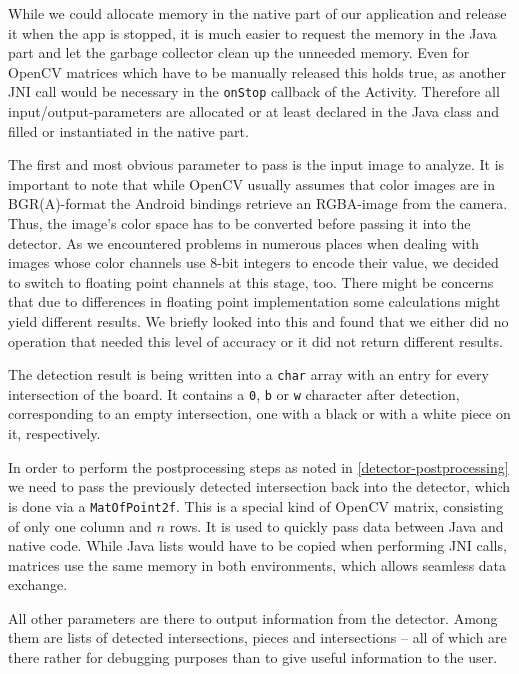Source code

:	While we could allocate memory in the native part of our application and release it when the app is stopped, it is much easier to request the memory in the Java part and let the garbage collector clean up the unneeded memory. Even for OpenCV matrices which have to be manually released this holds true, as another JNI call would be necessary in the \texttt{onStop} callback of the Activity. Therefore all input/output-parameters are allocated or at least declared in the Java class and filled or instantiated in the native part.

	The first and most obvious parameter to pass is the input image to analyze. It is important to note that while OpenCV usually assumes that color images are in BGR(A)-format the Android bindings retrieve an RGBA-image from the camera. Thus, the image's color space has to be converted before passing it into the detector. As we encountered problems in numerous places when dealing with images whose color channels use 8-bit integers to encode their value, we decided to switch to floating point channels at this stage, too. There might be concerns that due to differences in floating point implementation some calculations might yield different results. We briefly looked into this and found that we either did no operation that needed this level of accuracy or it did not return different results.

	The detection result is being written into a \texttt{char} array with an entry for every intersection of the board. It contains a \texttt{0}, \texttt{b} or \texttt{w} character after detection, corresponding to an empty intersection, one with a black or with a white piece on it, respectively.

	In order to perform the postprocessing steps as noted in \autoref{detector-postprocessing} we need to pass the previously detected intersection back into the detector, which is done via a \texttt{MatOfPoint2f}. This is a special kind of OpenCV matrix, consisting of only one column and $n$ rows. It is used to quickly pass data between Java and native code. While Java lists would have to be copied when performing JNI calls, matrices use the same memory in both environments, which allows seamless data exchange.

	All other parameters are there to output information from the detector. Among them are lists of detected intersections, pieces and intersections -- all of which are there rather for debugging purposes than to give useful information to the user.

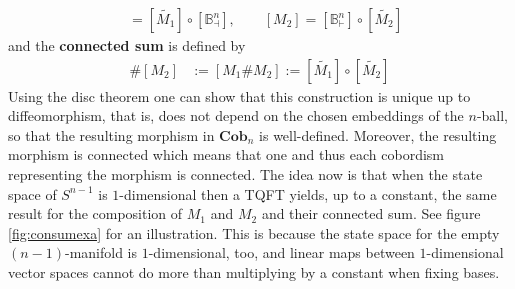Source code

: \begin{align*}
  [M_{1}]
  &=
  [\tilde{M_{1}}]
  \circ
  [\mathbb{B}_{\dashv}^{n}]
  ,\qquad
  [M_{2}]
  =
  [\mathbb{B}_{\vdash}^{n}]
  \circ
  [\tilde{M_{2}}]
\end{align*}
and the \textbf{connected sum} is defined by
\begin{align*}
  [M_{1}] \# [M_{2}]
  &:=
  [M_{1} \# M_{2}]
  :=
  [\tilde{M_{1}}]
  \circ
  [\tilde{M_{2}}]
\end{align*}
Using the disc theorem one can show that this construction is unique up to diffeomorphism, that is, does not depend on the chosen embeddings of the $n$-ball, so that the resulting morphism in $\mathbf{Cob}_{n}$ is well-defined. Moreover, the resulting morphism is connected which means that one and thus each cobordism representing the morphism is connected. The idea now is that when the state space of $S^{n-1}$ is $1$-dimensional then a TQFT yields, up to a constant, the same result for the composition of $M_{1}$ and $M_{2}$ and their connected sum. See figure \ref{fig:consumexa} for an illustration. This is because the state space for the empty $(n-1)$-manifold is $1$-dimensional, too, and linear maps between $1$-dimensional vector spaces cannot do more than multiplying by a constant when fixing bases.
\\
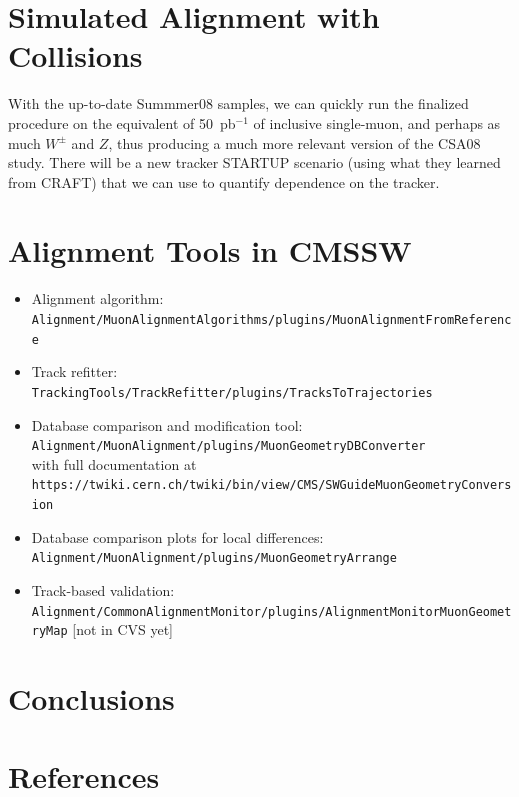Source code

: \documentclass[12pt]{article}
\begin{document}
\section{Simulated Alignment with Collisions}

With the up-to-date Summmer08 samples, we can quickly run the
finalized procedure on the equivalent of 50~pb$^{-1}$ of inclusive
single-muon, and perhaps as much $W^\pm$ and $Z$, thus producing a
much more relevant version of the CSA08 study.  There will be a new
tracker STARTUP scenario (using what they learned from CRAFT) that we
can use to quantify dependence on the tracker.

\section{Alignment Tools in CMSSW}

\begin{itemize}
\item Alignment algorithm: \\ {\tt Alignment/MuonAlignmentAlgorithms/plugins/MuonAlignmentFromReference}
\item Track refitter: \\ {\tt TrackingTools/TrackRefitter/plugins/TracksToTrajectories}
\item Database comparison and modification tool: \\ {\tt Alignment/MuonAlignment/plugins/MuonGeometryDBConverter} \\ with full documentation at \\ {\tt https://twiki.cern.ch/twiki/bin/view/CMS/SWGuideMuonGeometryConversion}
\item Database comparison plots for local differences: \\ {\tt Alignment/MuonAlignment/plugins/MuonGeometryArrange}
\item Track-based validation: \\ {\tt Alignment/CommonAlignmentMonitor/plugins/AlignmentMonitorMuonGeometryMap} [not in CVS yet]
\end{itemize}

\section{Conclusions}

\section{References}
\end{document}
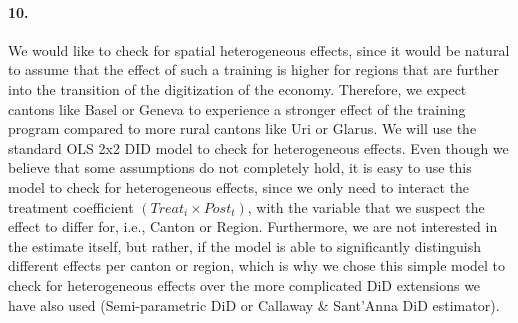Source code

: \documentclass{scrartcl}
\begin{document}
\paragraph*{10.}

We would like to check for spatial heterogeneous effects, since it would be natural to assume that the effect of such a training is higher for regions that are further into the transition of the digitization of the economy. Therefore, we expect cantons like Basel or Geneva to experience a stronger effect of the training program compared to more rural cantons like Uri or Glarus. We will use the standard OLS 2x2 DID model to check for heterogeneous effects. Even though we believe that some assumptions do not completely hold, it is easy to use this model to check for heterogeneous effects, since we only need to interact the treatment coefficient $(Treat_i  \times Post_t)$, with the variable that we suspect the effect to differ for, i.e., Canton or Region. Furthermore, we are not interested in the estimate itself, but rather, if the model is able to significantly distinguish different effects per canton or region, which is why we chose this simple model to check for heterogeneous effects over the more complicated DiD extensions we have also used (Semi-parametric DiD or Callaway \& Sant'Anna DiD estimator).
\end{document}
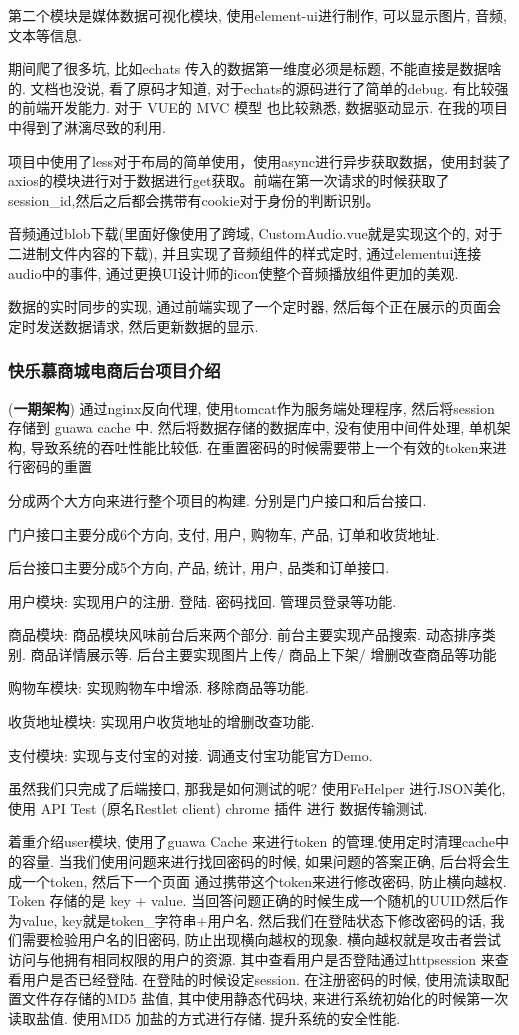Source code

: 第二个模块是媒体数据可视化模块, 使用element-ui进行制作, 可以显示图片, 音频, 文本等信息.

期间爬了很多坑, 比如echats 传入的数据第一维度必须是标题, 不能直接是数据啥的. 文档也没说, 看了原码才知道, 对于echats的源码进行了简单的debug. 有比较强的前端开发能力. 对于 VUE的  MVC 模型 也比较熟悉, 数据驱动显示. 在我的项目中得到了淋漓尽致的利用.

项目中使用了less对于布局的简单使用，使用async进行异步获取数据，使用封装了axios的模块进行对于数据进行get获取。前端在第一次请求的时候获取了session\_id,然后之后都会携带有cookie对于身份的判断识别。

音频通过blob下载(里面好像使用了跨域, CustomAudio.vue就是实现这个的, 对于二进制文件内容的下载), 并且实现了音频组件的样式定时, 通过elementui连接audio中的事件,  通过更换UI设计师的icon使整个音频播放组件更加的美观.

数据的实时同步的实现, 通过前端实现了一个定时器, 然后每个正在展示的页面会定时发送数据请求, 然后更新数据的显示.
\subsubsection{快乐慕商城电商后台项目介绍}
(\textbf{一期架构}) 通过nginx反向代理, 使用tomcat作为服务端处理程序, 然后将session 存储到 guawa cache 中. 然后将数据存储的数据库中, 没有使用中间件处理, 单机架构, 导致系统的吞吐性能比较低. 在重置密码的时候需要带上一个有效的token来进行密码的重置

分成两个大方向来进行整个项目的构建. 分别是门户接口和后台接口.

门户接口主要分成6个方向, 支付, 用户, 购物车, 产品, 订单和收货地址.

后台接口主要分成5个方向, 产品, 统计, 用户, 品类和订单接口.

用户模块: 实现用户的注册. 登陆. 密码找回. 管理员登录等功能.

商品模块: 商品模块风味前台后来两个部分. 前台主要实现产品搜索. 动态排序类别. 商品详情展示等. 后台主要实现图片上传/ 商品上下架/ 增删改查商品等功能

购物车模块: 实现购物车中增添. 移除商品等功能.

收货地址模块: 实现用户收货地址的增删改查功能.

支付模块: 实现与支付宝的对接. 调通支付宝功能官方Demo.

虽然我们只完成了后端接口, 那我是如何测试的呢?  使用FeHelper 进行JSON美化, 使用 API Test (原名Restlet client) chrome 插件 进行 数据传输测试.

着重介绍user模块, 使用了guawa Cache 来进行token 的管理.使用定时清理cache中的容量.
当我们使用问题来进行找回密码的时候, 如果问题的答案正确, 后台将会生成一个token, 然后下一个页面 通过携带这个token来进行修改密码, 防止横向越权. Token 存储的是 key + value. 当回答问题正确的时候生成一个随机的UUID然后作为value, key就是token\_字符串+用户名. 然后我们在登陆状态下修改密码的话, 我们需要检验用户名的旧密码, 防止出现横向越权的现象. 横向越权就是攻击者尝试访问与他拥有相同权限的用户的资源. 其中查看用户是否登陆通过httpsession 来查看用户是否已经登陆.  在登陆的时候设定session. 在注册密码的时候, 使用流读取配置文件存存储的MD5 盐值, 其中使用静态代码块, 来进行系统初始化的时候第一次读取盐值. 使用MD5 加盐的方式进行存储.    提升系统的安全性能.





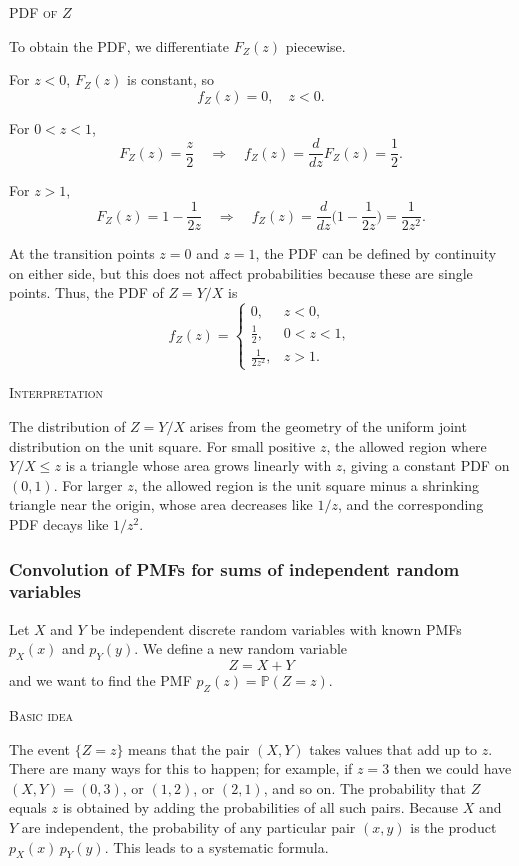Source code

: \textsc{PDF of \(Z\)}

To obtain the PDF, we differentiate \(F_Z(z)\) piecewise.  

For \(z<0\), \(F_Z(z)\) is constant, so
\[
f_Z(z) = 0, \quad z<0.
\]

For \(0<z<1\),
\[
F_Z(z) = \frac{z}{2}
\quad\Longrightarrow\quad
f_Z(z)
=
\frac{d}{dz}F_Z(z)
=
\frac{1}{2}.
\]

For \(z>1\),
\[
F_Z(z)
=
1 - \frac{1}{2z}
\quad\Longrightarrow\quad
f_Z(z)
=
\frac{d}{dz}\Big(1 - \frac{1}{2z}\Big)
=
\frac{1}{2z^{2}}.
\]

At the transition points \(z=0\) and \(z=1\), the PDF can be defined by continuity on either side, but this does not affect probabilities because these are single points.  
Thus, the PDF of \(Z = Y/X\) is
\[
f_Z(z)
=
\begin{cases}
0, & z<0,\\[4pt]
\displaystyle \frac{1}{2}, & 0<z<1,\\[6pt]
\displaystyle \frac{1}{2z^{2}}, & z>1.
\end{cases}
\]

\textsc{Interpretation}

The distribution of \(Z = Y/X\) arises from the geometry of the uniform joint distribution on the unit square.  
For small positive \(z\), the allowed region where \(Y/X \le z\) is a triangle whose area grows linearly with \(z\), giving a constant PDF on \((0,1)\).  
For larger \(z\), the allowed region is the unit square minus a shrinking triangle near the origin, whose area decreases like \(1/z\), and the corresponding PDF decays like \(1/z^{2}\). 



\subsubsection{Convolution of PMFs for sums of independent random variables}

Let \(X\) and \(Y\) be independent discrete random variables with known PMFs \(p_X(x)\) and \(p_Y(y)\).  
We define a new random variable
\[
Z = X + Y
\]
and we want to find the PMF \(p_Z(z) = \mathbb{P}(Z = z)\).

\textsc{Basic idea}

The event \(\{Z = z\}\) means that the pair \((X,Y)\) takes values that add up to \(z\).  
There are many ways for this to happen; for example, if \(z=3\) then we could have \((X,Y) = (0,3)\), or \((1,2)\), or \((2,1)\), and so on.  
The probability that \(Z\) equals \(z\) is obtained by adding the probabilities of all such pairs.  
Because \(X\) and \(Y\) are independent, the probability of any particular pair \((x,y)\) is the product \(p_X(x)\,p_Y(y)\).  
This leads to a systematic formula.

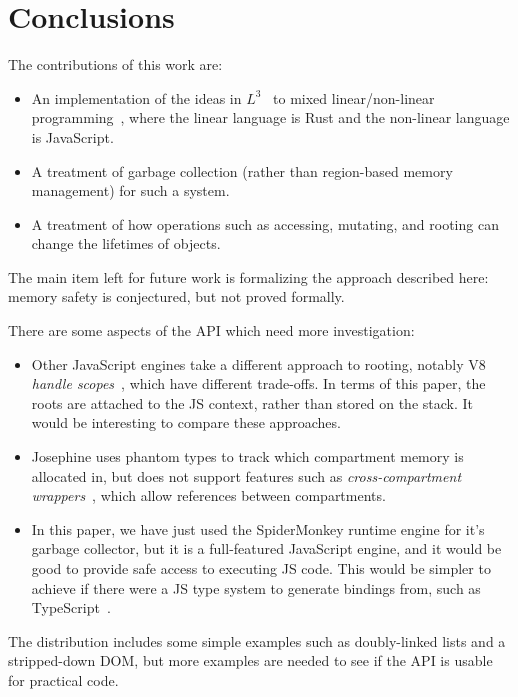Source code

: \section{Conclusions}

The contributions of this work are:
\begin{itemize}

\item An implementation of the ideas in $L^3$~\cite{l3} to mixed
  linear/non-linear programming~\cite{mixed}, where the
  linear language is Rust and the non-linear language is
  JavaScript.

\item A treatment of garbage collection (rather than region-based
  memory management) for such a system.

\item A treatment of how operations such as accessing, mutating, and
  rooting can change the lifetimes of objects.
  
\end{itemize}
The main item left for future work is formalizing the approach
described here: memory safety is conjectured, but not proved
formally.

There are some aspects of the API which need more investigation:
\begin{itemize}

\item Other JavaScript engines take a different approach to
  rooting, notably V8 \emph{handle scopes}~\cite{v8-embedding},
  which have different trade-offs. In terms of this paper, the
  roots are attached to the JS context, rather than stored
  on the stack. It would be interesting to compare these approaches.

\item Josephine uses phantom types to track which compartment
  memory is allocated in, but does not support features such
  as \emph{cross-compartment wrappers}~\cite{compartments},
  which allow references between compartments.

\item In this paper, we have just used the SpiderMonkey runtime
  engine for it's garbage collector, but it is a full-featured
  JavaScript engine, and it would be good to provide safe
  access to executing JS code. This would be simpler to achieve
  if there were a JS type system to generate bindings from,
  such as TypeScript~\cite{typescript}.
  
\end{itemize}
The distribution includes some simple examples such as doubly-linked lists
and a stripped-down DOM, but more examples are needed to see if the API
is usable for practical code.
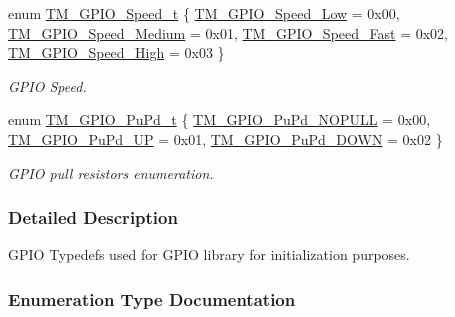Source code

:\begin{DoxyCompactItemize}
enum \hyperlink{group___t_m___g_p_i_o___typedefs_gaa57736d106efbe14067be22025f296c4}{T\+M\+\_\+\+G\+P\+I\+O\+\_\+\+Speed\+\_\+t} \{ \hyperlink{group___t_m___g_p_i_o___typedefs_ggaa57736d106efbe14067be22025f296c4a20d05d373e1340842eceec7760ac369d}{T\+M\+\_\+\+G\+P\+I\+O\+\_\+\+Speed\+\_\+\+Low} = 0x00, 
\hyperlink{group___t_m___g_p_i_o___typedefs_ggaa57736d106efbe14067be22025f296c4aa566a49f42b266b30db1a52563bfbd8c}{T\+M\+\_\+\+G\+P\+I\+O\+\_\+\+Speed\+\_\+\+Medium} = 0x01, 
\hyperlink{group___t_m___g_p_i_o___typedefs_ggaa57736d106efbe14067be22025f296c4ada5e219c39bf024f3bbe49506e67f980}{T\+M\+\_\+\+G\+P\+I\+O\+\_\+\+Speed\+\_\+\+Fast} = 0x02, 
\hyperlink{group___t_m___g_p_i_o___typedefs_ggaa57736d106efbe14067be22025f296c4ad6747b6108c911e7c9d7f6d0e8c963df}{T\+M\+\_\+\+G\+P\+I\+O\+\_\+\+Speed\+\_\+\+High} = 0x03
 \}
\begin{DoxyCompactList}\small\item\em G\+P\+I\+O Speed. \end{DoxyCompactList}\item 
enum \hyperlink{group___t_m___g_p_i_o___typedefs_ga50ddb0da56d8a388dee368c55e968602}{T\+M\+\_\+\+G\+P\+I\+O\+\_\+\+Pu\+Pd\+\_\+t} \{ \hyperlink{group___t_m___g_p_i_o___typedefs_gga50ddb0da56d8a388dee368c55e968602a6efe40eb21f3c2293447c9435ffee2e1}{T\+M\+\_\+\+G\+P\+I\+O\+\_\+\+Pu\+Pd\+\_\+\+N\+O\+P\+U\+L\+L} = 0x00, 
\hyperlink{group___t_m___g_p_i_o___typedefs_gga50ddb0da56d8a388dee368c55e968602a5b672ef3d371a292b13edd4e357ef80f}{T\+M\+\_\+\+G\+P\+I\+O\+\_\+\+Pu\+Pd\+\_\+\+U\+P} = 0x01, 
\hyperlink{group___t_m___g_p_i_o___typedefs_gga50ddb0da56d8a388dee368c55e968602a5cb8e93ea6abd639ba7efaf9b37f3bd8}{T\+M\+\_\+\+G\+P\+I\+O\+\_\+\+Pu\+Pd\+\_\+\+D\+O\+W\+N} = 0x02
 \}
\begin{DoxyCompactList}\small\item\em G\+P\+I\+O pull resistors enumeration. \end{DoxyCompactList}\end{DoxyCompactItemize}


\subsubsection{Detailed Description}
G\+P\+I\+O Typedefs used for G\+P\+I\+O library for initialization purposes. 



\subsubsection{Enumeration Type Documentation}
\hypertarget{group___t_m___g_p_i_o___typedefs_gacbb363a57d0e70ea563e494eff1db3ca}{}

****************************************

__Task to carry out__
Your answer should be every line from the material above in which the word "begin" appears.

__Task response__
: \begin{align*}
\begin{align*}
\begin{document}
\begin{itemize}
\begin{document}
\begin{cases}
\begin{itemize}
\begin{itemize}
:\begin{DoxyCompactItemize}
\begin{DoxyCompactList}\small\item\em G\+P\+I\+O Speed. \end{DoxyCompactList}\item 
\begin{DoxyCompactList}\small\item\em G\+P\+I\+O pull resistors enumeration. \end{DoxyCompactList}\end{DoxyCompactItemize}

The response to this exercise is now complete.